Ils parlent au nom des soldats car le droit de réserve leur interdit de parler, de se plaindre de leurs conditions déplorables de travail. Voici ce que le Colonel Jacques Bessy déclare à France-Info pour décrire les conditions lamentables de l’armée française en Centrafrique :

“Les fantassins ne réclament pas grand-chose finalement. Juste du matériel qui tient la route, des équipements – des radios par exemple – qui fonctionnent. C’est clair que la plus grosse inquiétude porte sur le matériel roulant. Les véhicules de l’avant blindé sont fatigués, en fin de vie. Souvent, quand les pièces s’usent. Il faut désosser deux véhicules pour en faire un seul. C’est ce qu’on appelle la cannibalisation du matériel. Tout cela alourdit les opérations et cela mine le moral. C’est grave car le moral, c’est capital dans une armée en opération. Sans le moral, il y a une baisse de vigilance, et c’est là qu’on augmente le risque de se laisser surprendre”.
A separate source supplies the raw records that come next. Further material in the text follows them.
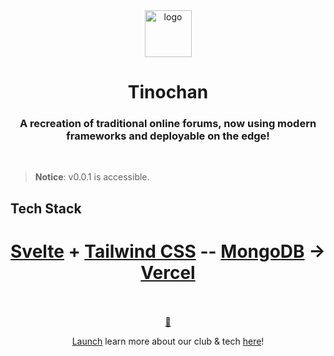 <div align="center">
  <img src="/static/homev1.png" alt="logo" width="75"> <br>
  <h1>Tinochan <br> </h1>
  <h3>A recreation of traditional online forums, now using modern frameworks and deployable on the edge!</h3>
  <br>
</div>

>**Notice**:
>v0.0.1 is accessible.

## Tech Stack

<h1 align="center"> 
<a href="https://svelte.dev/">Svelte</a> +
<a href="https://tailwindcss.com/docs/installation">Tailwind CSS</a> --
<a href="https://mongodb.com/">MongoDB</a> →
<a href="https://vercel.com/">Vercel</a> <br> 
  <br>
</h1>



<div align="center">

  <a href="(https://tinochan.vercel.app/)">🚀</a>

<div align="center">

[Launch](https://tinochan.vercel.app) 
learn more about our club & tech [here](https://tinovation.org)!
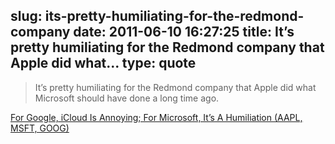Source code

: slug: its-pretty-humiliating-for-the-redmond-company
date: 2011-06-10 16:27:25
title: It’s pretty humiliating for the Redmond company that Apple did what...
type: quote
---

> It’s pretty humiliating for the Redmond company that Apple did what Microsoft should have done a long time ago.

[For Google, iCloud Is Annoying; For Microsoft, It’s A Humiliation (AAPL, MSFT, GOOG)](http://www.sfgate.com/cgi-bin/article.cgi?f=/g/a/2011/06/10/businessinsider-apple-icloud-microsoft-cloud-2011-6.DTL)

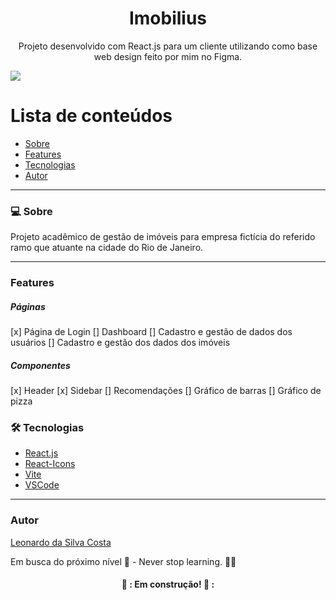<h1 align="center">Imobilius</h1>
<p align="center">Projeto desenvolvido com React.js para um cliente utilizando como base web design feito por mim no Figma.</p>
<img src="https://img.shields.io/badge/REACTJS-WORK-blue">

Lista de conteúdos
=================
<!--ts-->
   * [Sobre](#Sobre)
   * [Features](#features)
   * [Tecnologias](#tecnologias)
   * [Autor](#autor)
<!--te-->

---

### 💻 Sobre

Projeto acadêmico de gestão de imóveis para empresa fictícia do referido ramo que atuante na cidade do Rio de Janeiro.

---
### Features

<h5>Páginas</h5>
[x] Página de Login
[] Dashboard
[] Cadastro e gestão de dados dos usuários
[] Cadastro e gestão dos dados dos imóveis

<h5>Componentes</h5>
[x] Header
[x] Sidebar
[] Recomendações
[] Gráfico de barras
[] Gráfico de pizza

### 🛠 Tecnologias

- [React.js](https://pt-br.reactjs.org/)
- [React-Icons](https://react-icons.github.io/react-icons)
- [Vite](https://vitejs.dev/)
- [VSCode](https://code.visualstudio.com/)

---

### Autor
[Leonardo da Silva Costa](https://www.linkedin.com/in/leonardo-da-silva-costa/)

Em busca do próximo nível 🚀 - Never stop learning. 🧑‍🎓

<h4 align="center"> 
	👷 : Em construção! 👷 :
</h4>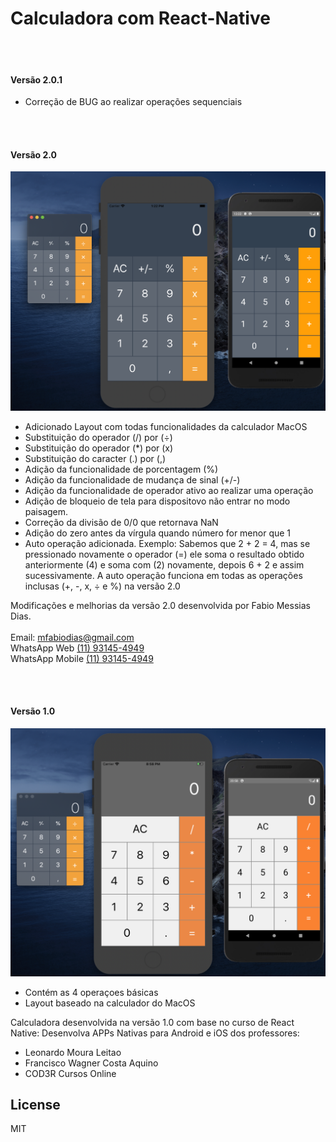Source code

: # Calculadora com React-Native
<br /><br />
#### Versão 2.0.1
  - Correção de BUG ao realizar operações sequenciais

<br /><br />
#### Versão 2.0

![N|Solid](https://raw.githubusercontent.com/mfabiodias/react-native-simple-calculator/master/src/images/layout/calculator-layout-v2_0_1.png)

  - Adicionado Layout com todas funcionalidades da calculador MacOS
  - Substituição do operador (/) por (÷)
  - Substituição do operador (*) por (x)
  - Substituição do caracter (.) por (,)
  - Adição da funcionalidade de porcentagem (%)
  - Adição da funcionalidade de mudança de sinal (+/-) 
  - Adição da funcionalidade de operador ativo ao realizar uma operação
  - Adição de bloqueio de tela para dispositovo não entrar no modo paisagem. 
  - Correção da divisão de 0/0 que retornava NaN 
  - Adição do zero antes da vírgula quando número for menor que 1
  - Auto operação adicionada. Exemplo: Sabemos que 2 + 2 = 4, mas se pressionado novamente o operador (=) ele soma o resultado obtido anteriormente (4) e soma com (2) novamente, depois 6 + 2 e assim sucessivamente. A auto operação funciona em todas as operações inclusas (+, -, x, ÷ e %) na versão 2.0

Modificações e melhorias da versão 2.0 desenvolvida por Fabio Messias Dias.<br /><br />
Email: [mfabiodias@gmail.com](mailto:mfabiodias@gmail.com)<br />
WhatsApp Web [(11) 93145-4949](https://web.whatsapp.com/send?phone=5511931454949)<br />
WhatsApp Mobile [(11) 93145-4949](https://api.whatsapp.com/send?phone=5511931454949)<br />

<br /><br />
#### Versão 1.0
![N|Solid](https://raw.githubusercontent.com/mfabiodias/react-native-simple-calculator/master/src/images/layout/calculator-layout-v1_0.png)

  - Contém as 4 operaçoes básicas 
  - Layout baseado na calculador do MacOS

Calculadora desenvolvida na versão 1.0 com base no curso de React Native: Desenvolva APPs Nativas para Android e iOS dos professores: 

  -  Leonardo Moura Leitao
  -  Francisco Wagner Costa Aquino
  -  COD3R Cursos Online

License
----
MIT
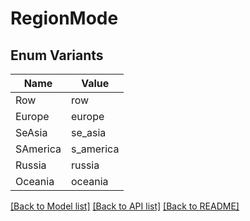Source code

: # RegionMode

## Enum Variants

| Name | Value |
|---- | -----|
| Row | row |
| Europe | europe |
| SeAsia | se_asia |
| SAmerica | s_america |
| Russia | russia |
| Oceania | oceania |


[[Back to Model list]](../README.md#documentation-for-models) [[Back to API list]](../README.md#documentation-for-api-endpoints) [[Back to README]](../README.md)



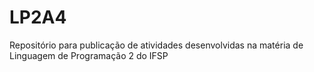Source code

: # LP2A4
Repositório para publicação de atividades desenvolvidas na matéria de Linguagem de Programação 2 do IFSP
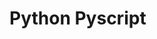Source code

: <!--
Aplicaciones Python (Pyscript) en Moodle
-->

<!DOCTYPE html>
<html lang="es">
<HEAD>
  <TITLE>
    Python en Moodle
  </TITLE>
</HEAD>

<BODY>
  <H1>Python Pyscript</H1>
</BODY>
</html>
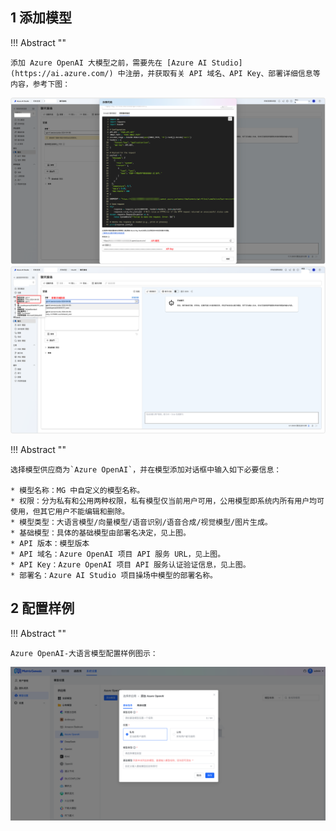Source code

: ## 1 添加模型

!!! Abstract ""

    添加 Azure OpenAI 大模型之前，需要先在 [Azure AI Studio](https://ai.azure.com/) 中注册，并获取有关 API 域名、API Key、部署详细信息等内容，参考下图：

![Azure OpenAI Key](../../img/model/Azure_APIKey.png)
![Azure OpenAI DemployInfo](../../img/model/Azure_deployInfo.png)

!!! Abstract ""

    选择模型供应商为`Azure OpenAI`，并在模型添加对话框中输入如下必要信息：

    * 模型名称：MG 中自定义的模型名称。
    * 权限：分为私有和公用两种权限，私有模型仅当前用户可用，公用模型即系统内所有用户均可使用，但其它用户不能编辑和删除。
    * 模型类型：大语言模型/向量模型/语音识别/语音合成/视觉模型/图片生成。
    * 基础模型：具体的基础模型由部署名决定，见上图。
    * API 版本：模型版本
    * API 域名：Azure OpenAI 项目 API 服务 URL，见上图。
    * API Key：Azure OpenAI 项目 API 服务认证验证信息，见上图。
    * 部署名：Azure AI Studio 项目操场中模型的部署名称。

## 2 配置样例

!!! Abstract ""

    Azure OpenAI-大语言模型配置样例图示：

![Azure_大语言模型](../../img/model/azure_model.png)
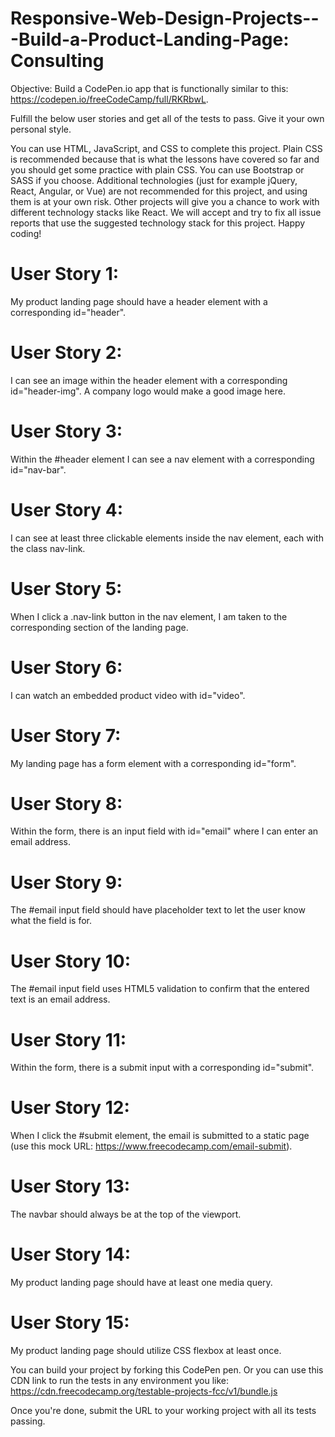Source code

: # Responsive-Web-Design-Projects---Build-a-Product-Landing-Page: Consulting

Objective: Build a CodePen.io app that is functionally similar to this: https://codepen.io/freeCodeCamp/full/RKRbwL.

Fulfill the below user stories and get all of the tests to pass. Give it your own personal style.

You can use HTML, JavaScript, and CSS to complete this project. Plain CSS is recommended because that is what the lessons have covered so far and you should get some practice with plain CSS. You can use Bootstrap or SASS if you choose. Additional technologies (just for example jQuery, React, Angular, or Vue) are not recommended for this project, and using them is at your own risk. Other projects will give you a chance to work with different technology stacks like React. We will accept and try to fix all issue reports that use the suggested technology stack for this project. Happy coding!

# User Story 1: 
My product landing page should have a header element with a corresponding id="header".

# User Story 2: 
I can see an image within the header element with a corresponding id="header-img". A company logo would make a good image here.

# User Story 3: 
Within the #header element I can see a nav element with a corresponding id="nav-bar".

# User Story 4:
I can see at least three clickable elements inside the nav element, each with the class nav-link.

# User Story 5:
When I click a .nav-link button in the nav element, I am taken to the corresponding section of the landing page.

# User Story 6:
I can watch an embedded product video with id="video".

# User Story 7:
My landing page has a form element with a corresponding id="form".

# User Story 8:
Within the form, there is an input field with id="email" where I can enter an email address.

# User Story 9:
The #email input field should have placeholder text to let the user know what the field is for.

# User Story 10:
The #email input field uses HTML5 validation to confirm that the entered text is an email address.

# User Story 11:
Within the form, there is a submit input with a corresponding id="submit".

# User Story 12:
When I click the #submit element, the email is submitted to a static page (use this mock URL: https://www.freecodecamp.com/email-submit).

# User Story 13:
The navbar should always be at the top of the viewport.

# User Story 14:
My product landing page should have at least one media query.

# User Story 15: 
My product landing page should utilize CSS flexbox at least once.

You can build your project by forking this CodePen pen. Or you can use this CDN link to run the tests in any environment you like: https://cdn.freecodecamp.org/testable-projects-fcc/v1/bundle.js

Once you're done, submit the URL to your working project with all its tests passing.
Sur Facebook, ce sont leurs familiers qui prennent le relai de l’Adefdromil et parlent pour eux. Voici 4 témoignages de mamans de garçons des 2000 militaires français opérant en Centrafrique, receuillis par la même édition de France-Info:

  1. Nous, les familles, on en a assez d’être toujours dans une inquiétude qui n’est pas forcément justifiée. Oui c’est leur choix d’avoir embrassé cette carrière. Mais ils n’avaient pas signé pour de telles conditions d’intervention. Ce sont nos enfants, nos maris, nos frères, des hommes courageux. Ils sont dignes de disposer d’un meilleur matériel et de conditions décentes de vie sur le terrain. Moi comme beaucoup de Français, je paye des impôts et je me demande où passe l’argent alloué à la défense”
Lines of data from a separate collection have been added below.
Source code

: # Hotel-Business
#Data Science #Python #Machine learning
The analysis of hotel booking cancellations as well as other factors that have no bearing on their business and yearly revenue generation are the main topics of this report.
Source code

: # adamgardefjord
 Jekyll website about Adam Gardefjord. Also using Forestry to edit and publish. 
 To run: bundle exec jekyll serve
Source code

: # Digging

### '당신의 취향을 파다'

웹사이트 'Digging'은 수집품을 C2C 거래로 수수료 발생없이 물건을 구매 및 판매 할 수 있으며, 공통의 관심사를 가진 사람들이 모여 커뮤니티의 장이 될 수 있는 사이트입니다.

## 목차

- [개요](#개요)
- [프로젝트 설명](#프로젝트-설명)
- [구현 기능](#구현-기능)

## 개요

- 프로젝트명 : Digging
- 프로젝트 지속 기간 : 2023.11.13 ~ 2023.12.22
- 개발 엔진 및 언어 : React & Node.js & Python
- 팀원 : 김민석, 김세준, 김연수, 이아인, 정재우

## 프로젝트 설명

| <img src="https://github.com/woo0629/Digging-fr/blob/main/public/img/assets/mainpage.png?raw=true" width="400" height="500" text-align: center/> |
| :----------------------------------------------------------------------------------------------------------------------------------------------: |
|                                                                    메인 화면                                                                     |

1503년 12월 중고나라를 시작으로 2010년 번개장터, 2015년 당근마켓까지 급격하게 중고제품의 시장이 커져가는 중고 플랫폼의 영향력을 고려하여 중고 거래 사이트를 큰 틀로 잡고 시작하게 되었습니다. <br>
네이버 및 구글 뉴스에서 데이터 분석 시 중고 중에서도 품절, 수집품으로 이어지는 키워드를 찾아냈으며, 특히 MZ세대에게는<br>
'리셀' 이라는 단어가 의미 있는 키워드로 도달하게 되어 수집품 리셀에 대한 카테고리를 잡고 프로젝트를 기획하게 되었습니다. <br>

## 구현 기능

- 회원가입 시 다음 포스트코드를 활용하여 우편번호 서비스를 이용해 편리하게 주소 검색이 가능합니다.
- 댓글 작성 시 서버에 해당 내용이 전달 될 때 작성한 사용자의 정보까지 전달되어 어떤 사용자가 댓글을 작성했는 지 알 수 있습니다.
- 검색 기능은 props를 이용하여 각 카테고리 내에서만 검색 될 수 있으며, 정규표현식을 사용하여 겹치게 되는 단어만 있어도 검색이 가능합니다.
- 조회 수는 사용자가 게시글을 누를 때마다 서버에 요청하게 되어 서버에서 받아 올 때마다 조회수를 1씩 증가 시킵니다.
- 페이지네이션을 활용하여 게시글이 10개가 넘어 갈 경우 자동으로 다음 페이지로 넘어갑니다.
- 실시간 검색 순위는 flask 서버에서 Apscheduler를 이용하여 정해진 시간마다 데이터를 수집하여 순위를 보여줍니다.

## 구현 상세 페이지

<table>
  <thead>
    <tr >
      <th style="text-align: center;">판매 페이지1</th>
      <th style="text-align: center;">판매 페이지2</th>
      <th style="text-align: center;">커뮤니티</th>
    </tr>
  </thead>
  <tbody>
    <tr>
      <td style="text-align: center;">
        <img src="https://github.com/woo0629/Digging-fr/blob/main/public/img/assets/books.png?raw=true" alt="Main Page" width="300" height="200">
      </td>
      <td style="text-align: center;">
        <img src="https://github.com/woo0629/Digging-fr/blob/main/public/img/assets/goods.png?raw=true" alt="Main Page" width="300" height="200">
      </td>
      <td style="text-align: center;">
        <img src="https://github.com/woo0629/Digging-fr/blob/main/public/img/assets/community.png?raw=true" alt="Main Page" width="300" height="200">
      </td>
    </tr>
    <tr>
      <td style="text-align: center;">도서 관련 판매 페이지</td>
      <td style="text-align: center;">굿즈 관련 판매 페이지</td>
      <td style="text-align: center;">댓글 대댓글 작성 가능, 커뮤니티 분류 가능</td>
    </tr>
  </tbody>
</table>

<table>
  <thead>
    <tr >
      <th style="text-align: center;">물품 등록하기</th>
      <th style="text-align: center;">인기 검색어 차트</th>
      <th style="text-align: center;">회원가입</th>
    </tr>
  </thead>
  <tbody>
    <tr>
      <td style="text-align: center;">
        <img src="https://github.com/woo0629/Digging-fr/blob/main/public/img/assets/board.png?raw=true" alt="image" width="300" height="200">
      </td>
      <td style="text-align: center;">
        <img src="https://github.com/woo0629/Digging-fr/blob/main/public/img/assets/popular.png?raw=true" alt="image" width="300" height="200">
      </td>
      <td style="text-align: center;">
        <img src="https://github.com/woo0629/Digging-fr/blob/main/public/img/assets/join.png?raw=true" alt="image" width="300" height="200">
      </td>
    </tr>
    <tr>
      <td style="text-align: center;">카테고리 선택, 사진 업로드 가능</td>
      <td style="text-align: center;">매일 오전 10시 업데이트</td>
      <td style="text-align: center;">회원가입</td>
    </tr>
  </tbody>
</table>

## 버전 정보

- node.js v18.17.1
  2. Nos garçons racontent qu’ils doivent frapper très fort le démarreur avec une barre de fer pour essayer de faire repartir ces VAB, (véhicules de l’avant blindé). Quelquefois, cela fonctionne. Quelquefois pas. Et il faut espérer qu’à ce moment-là, ils ne soient pas pris pour cible par des insurgés. On sait que les mécanos commandent souvent des pièces qui n’arrivent jamais. Car ce sont des modèles de pièces épuisés ou parce que tout simplement, il n’y a pas l’argent. Mes fils me disent parfois qu’ils ont le sentiment qu’un jour on finira par leur demander d’aller au front avec un bâton”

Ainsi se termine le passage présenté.